One dark winter morning, we had all arrived at the office just before eight to gather in the studio, lounge on upholstery (that none of us could otherwise afford), and enjoy a cup of coffee. Such was our way … to ease into the day, just as we eased into projects or meetings with clients. We would usually share tales of antics from the previous night or perhaps gossip in a “butter wouldn’t melt in my mouth” manner! If we were hard-pressed on a design project, we might discuss work. But, in our hearts and from our own experience, we knew that our workday rarely became substantive until afternoon.

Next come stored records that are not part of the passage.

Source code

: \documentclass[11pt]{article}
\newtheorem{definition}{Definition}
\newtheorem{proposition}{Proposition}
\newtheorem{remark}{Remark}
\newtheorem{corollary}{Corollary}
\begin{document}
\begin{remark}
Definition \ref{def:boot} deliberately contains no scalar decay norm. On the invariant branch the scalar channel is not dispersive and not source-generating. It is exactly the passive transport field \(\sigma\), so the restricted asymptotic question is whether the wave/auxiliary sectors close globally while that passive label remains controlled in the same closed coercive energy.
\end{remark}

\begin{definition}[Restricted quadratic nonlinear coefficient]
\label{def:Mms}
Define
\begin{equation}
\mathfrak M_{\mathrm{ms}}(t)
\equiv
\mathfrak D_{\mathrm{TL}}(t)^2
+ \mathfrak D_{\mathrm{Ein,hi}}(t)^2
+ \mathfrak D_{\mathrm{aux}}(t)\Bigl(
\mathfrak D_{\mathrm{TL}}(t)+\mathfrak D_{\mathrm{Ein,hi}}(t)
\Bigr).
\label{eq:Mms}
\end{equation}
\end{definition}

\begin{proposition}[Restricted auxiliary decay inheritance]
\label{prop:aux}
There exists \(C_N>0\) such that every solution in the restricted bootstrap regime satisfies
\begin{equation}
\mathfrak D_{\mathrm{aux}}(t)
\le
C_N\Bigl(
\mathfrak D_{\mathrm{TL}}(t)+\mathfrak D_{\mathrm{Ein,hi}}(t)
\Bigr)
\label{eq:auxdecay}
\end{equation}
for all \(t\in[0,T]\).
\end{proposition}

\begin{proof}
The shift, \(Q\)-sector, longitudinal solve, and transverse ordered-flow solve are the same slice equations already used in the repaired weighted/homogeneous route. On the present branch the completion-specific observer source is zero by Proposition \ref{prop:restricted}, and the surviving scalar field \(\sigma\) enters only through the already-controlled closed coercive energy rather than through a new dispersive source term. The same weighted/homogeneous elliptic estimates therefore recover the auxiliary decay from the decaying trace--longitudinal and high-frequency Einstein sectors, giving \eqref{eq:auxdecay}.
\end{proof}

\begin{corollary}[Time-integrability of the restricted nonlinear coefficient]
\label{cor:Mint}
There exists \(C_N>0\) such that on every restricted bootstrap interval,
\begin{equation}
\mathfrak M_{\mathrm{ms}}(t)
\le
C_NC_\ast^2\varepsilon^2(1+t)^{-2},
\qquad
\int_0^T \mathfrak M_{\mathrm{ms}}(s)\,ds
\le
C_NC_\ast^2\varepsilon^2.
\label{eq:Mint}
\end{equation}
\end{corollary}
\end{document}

That particular morning, our topic had oddly turned to politics, as we discussed the pending Gore/Bush showdown. We were all liberal in our bent and thus confidently mused on the realities of a Gore presidency. Poor Fearne! She excused herself twice before ten, seemingly to use the “Little Designer’s Den”, which was what we called her bathroom, the Women’s Room. The rest of the staff was relatively male and shared the smaller facility on the far end of the third floor!
The conversation continued in such a manner, well beyond the third cup of java, well past eleven. At that point, Fearne abruptly stood up, pointed to the clock and blurted: “Oh my God! Look at the time. My husband will be furious. It’s late; I haven’t fixed dinner; and I didn’t even call!” She grabbed her handbag and scurried to the door, slamming it in her haste.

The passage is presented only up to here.